**The problem**
From the line with "summary report rather" to the line with "(zero mean, unit", retype every line exactly, including those two, and leave out the rest of the data below.

Collected data:
+ + + + + + +
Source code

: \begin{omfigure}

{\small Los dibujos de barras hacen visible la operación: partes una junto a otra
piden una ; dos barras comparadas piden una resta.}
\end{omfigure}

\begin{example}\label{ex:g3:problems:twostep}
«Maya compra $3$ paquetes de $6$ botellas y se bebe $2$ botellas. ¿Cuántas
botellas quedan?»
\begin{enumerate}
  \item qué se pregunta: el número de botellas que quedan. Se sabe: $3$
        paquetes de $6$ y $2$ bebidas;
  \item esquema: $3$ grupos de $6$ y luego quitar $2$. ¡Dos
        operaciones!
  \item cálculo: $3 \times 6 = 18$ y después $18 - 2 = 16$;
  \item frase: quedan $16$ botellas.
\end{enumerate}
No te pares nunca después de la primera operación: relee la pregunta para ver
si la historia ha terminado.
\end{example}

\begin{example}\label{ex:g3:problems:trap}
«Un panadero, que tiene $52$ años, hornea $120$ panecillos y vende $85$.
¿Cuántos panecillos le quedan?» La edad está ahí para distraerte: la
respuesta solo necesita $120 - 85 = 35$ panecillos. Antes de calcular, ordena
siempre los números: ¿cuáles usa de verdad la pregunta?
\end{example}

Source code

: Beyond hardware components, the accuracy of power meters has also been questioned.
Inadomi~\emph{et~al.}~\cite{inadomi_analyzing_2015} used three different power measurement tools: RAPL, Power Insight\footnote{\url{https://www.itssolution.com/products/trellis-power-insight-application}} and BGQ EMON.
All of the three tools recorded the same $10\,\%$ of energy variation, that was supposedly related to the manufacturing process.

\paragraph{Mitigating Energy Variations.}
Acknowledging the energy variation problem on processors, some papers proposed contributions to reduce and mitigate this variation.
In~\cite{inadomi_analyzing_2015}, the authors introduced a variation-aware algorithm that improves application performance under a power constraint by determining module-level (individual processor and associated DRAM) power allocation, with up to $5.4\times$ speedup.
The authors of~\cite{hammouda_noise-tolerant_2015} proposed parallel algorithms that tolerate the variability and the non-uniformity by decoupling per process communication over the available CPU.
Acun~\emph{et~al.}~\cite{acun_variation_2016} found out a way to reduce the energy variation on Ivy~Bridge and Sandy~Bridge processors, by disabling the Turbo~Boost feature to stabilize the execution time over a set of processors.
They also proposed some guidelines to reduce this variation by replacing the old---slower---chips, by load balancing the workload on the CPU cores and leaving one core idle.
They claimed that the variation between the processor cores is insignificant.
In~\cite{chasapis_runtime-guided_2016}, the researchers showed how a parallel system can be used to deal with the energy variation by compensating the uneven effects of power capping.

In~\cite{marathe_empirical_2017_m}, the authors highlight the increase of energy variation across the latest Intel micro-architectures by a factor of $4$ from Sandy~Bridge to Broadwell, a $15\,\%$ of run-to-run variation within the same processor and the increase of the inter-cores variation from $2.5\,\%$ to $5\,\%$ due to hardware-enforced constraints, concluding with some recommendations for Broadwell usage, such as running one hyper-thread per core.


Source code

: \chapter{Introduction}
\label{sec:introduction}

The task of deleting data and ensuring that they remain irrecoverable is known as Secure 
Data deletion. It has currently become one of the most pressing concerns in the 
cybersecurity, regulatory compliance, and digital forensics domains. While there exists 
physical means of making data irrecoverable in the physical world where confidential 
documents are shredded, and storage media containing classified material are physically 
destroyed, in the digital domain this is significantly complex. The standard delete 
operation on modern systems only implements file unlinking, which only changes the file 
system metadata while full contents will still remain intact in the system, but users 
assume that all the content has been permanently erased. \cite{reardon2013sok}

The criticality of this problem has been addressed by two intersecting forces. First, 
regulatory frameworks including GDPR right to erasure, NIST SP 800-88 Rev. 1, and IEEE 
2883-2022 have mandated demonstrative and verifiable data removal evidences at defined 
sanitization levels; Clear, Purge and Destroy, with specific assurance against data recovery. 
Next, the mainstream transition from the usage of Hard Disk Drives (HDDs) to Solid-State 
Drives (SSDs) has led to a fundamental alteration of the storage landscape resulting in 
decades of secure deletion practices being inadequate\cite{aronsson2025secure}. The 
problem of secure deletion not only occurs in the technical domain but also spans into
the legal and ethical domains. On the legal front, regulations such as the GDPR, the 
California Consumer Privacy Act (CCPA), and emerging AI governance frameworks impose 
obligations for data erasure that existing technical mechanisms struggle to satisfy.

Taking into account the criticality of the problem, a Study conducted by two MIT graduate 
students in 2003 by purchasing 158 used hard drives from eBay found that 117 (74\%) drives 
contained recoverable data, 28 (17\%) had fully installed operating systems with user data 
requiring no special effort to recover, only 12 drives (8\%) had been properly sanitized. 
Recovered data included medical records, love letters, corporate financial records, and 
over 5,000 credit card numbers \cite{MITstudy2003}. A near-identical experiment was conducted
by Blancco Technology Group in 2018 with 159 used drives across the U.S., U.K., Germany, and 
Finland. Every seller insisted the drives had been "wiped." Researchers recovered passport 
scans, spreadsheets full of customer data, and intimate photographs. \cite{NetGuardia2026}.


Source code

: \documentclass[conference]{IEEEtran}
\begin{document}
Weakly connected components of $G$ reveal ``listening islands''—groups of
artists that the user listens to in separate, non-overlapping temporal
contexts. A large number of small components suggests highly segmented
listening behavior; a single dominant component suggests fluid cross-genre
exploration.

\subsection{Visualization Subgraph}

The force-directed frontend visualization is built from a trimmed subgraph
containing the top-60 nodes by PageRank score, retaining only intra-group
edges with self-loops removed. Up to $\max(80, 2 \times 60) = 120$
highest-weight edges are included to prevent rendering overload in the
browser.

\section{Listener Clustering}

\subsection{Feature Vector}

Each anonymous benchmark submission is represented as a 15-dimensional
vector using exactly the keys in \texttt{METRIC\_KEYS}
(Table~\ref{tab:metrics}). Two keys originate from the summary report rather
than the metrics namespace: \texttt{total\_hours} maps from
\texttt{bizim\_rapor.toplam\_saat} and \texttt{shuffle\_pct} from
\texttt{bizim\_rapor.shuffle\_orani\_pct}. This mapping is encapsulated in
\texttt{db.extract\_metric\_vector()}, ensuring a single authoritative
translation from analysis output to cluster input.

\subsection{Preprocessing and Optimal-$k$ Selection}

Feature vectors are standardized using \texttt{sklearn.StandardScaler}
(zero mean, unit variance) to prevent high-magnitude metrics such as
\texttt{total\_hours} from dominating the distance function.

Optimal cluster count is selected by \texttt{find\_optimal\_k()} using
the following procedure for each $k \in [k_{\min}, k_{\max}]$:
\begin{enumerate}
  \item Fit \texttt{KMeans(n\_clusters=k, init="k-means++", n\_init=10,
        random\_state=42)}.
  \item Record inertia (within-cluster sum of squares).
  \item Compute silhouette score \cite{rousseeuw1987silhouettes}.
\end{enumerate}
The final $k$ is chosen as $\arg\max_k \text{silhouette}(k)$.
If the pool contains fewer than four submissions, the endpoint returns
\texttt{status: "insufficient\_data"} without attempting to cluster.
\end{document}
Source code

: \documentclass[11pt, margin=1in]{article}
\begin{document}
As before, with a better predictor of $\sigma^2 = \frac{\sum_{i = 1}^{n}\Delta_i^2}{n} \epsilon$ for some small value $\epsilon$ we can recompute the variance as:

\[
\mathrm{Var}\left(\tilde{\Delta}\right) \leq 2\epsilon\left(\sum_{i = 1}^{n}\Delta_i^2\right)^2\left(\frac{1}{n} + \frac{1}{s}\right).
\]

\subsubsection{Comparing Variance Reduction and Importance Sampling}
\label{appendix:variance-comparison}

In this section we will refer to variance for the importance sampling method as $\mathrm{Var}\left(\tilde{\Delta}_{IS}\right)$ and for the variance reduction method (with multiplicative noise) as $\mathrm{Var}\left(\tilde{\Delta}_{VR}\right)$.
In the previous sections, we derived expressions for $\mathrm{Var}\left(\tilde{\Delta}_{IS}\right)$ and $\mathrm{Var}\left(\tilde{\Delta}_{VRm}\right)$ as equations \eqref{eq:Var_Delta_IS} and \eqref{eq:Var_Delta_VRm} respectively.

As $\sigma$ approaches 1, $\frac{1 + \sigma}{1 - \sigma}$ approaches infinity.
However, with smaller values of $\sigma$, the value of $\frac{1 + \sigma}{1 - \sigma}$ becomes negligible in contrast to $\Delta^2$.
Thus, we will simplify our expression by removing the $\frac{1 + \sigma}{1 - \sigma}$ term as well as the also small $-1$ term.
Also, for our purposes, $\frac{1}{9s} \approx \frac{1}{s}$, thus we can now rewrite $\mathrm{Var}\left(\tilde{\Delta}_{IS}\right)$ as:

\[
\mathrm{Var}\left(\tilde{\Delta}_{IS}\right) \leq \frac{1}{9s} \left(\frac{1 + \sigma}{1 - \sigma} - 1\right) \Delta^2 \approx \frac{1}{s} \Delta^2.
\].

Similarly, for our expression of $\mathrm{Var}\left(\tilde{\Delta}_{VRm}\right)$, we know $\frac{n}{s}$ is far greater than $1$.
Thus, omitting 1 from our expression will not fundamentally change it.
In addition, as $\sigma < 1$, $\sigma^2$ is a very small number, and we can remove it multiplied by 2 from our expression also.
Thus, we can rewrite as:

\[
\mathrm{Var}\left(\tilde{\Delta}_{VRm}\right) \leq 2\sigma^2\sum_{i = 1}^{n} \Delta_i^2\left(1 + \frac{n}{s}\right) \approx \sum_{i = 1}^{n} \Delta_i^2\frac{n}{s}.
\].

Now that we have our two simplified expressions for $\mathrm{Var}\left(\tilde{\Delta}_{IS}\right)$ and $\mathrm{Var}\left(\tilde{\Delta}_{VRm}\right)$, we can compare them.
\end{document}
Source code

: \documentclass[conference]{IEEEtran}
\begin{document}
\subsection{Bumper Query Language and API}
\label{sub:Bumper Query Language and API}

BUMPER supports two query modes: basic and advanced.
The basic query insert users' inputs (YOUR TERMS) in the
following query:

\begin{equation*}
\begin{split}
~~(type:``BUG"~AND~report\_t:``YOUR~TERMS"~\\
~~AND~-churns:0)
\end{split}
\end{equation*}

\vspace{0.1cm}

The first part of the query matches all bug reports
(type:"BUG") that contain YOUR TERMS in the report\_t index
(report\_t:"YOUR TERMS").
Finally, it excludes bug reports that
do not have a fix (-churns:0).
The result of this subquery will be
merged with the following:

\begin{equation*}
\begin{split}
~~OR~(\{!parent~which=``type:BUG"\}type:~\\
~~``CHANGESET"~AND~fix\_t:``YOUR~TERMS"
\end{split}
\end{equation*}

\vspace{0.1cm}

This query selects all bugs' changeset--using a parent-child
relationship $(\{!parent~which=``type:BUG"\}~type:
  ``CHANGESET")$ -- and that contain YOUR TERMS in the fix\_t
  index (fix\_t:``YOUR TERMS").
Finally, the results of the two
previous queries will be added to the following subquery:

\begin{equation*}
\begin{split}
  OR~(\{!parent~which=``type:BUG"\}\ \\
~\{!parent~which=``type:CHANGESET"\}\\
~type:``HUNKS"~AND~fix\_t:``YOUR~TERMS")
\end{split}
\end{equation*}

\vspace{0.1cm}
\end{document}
+ + + + + + +
**Exercise output**
(Table~\ref{tab:metrics}). Two keys originate from the summary report rather
than the metrics namespace: \texttt{total\_hours} maps from
\texttt{bizim\_rapor.toplam\_saat} and \texttt{shuffle\_pct} from
\texttt{bizim\_rapor.shuffle\_orani\_pct}. This mapping is encapsulated in
\texttt{db.extract\_metric\_vector()}, ensuring a single authoritative
translation from analysis output to cluster input.

\subsection{Preprocessing and Optimal-$k$ Selection}

Feature vectors are standardized using \texttt{sklearn.StandardScaler}
(zero mean, unit variance) to prevent high-magnitude metrics such as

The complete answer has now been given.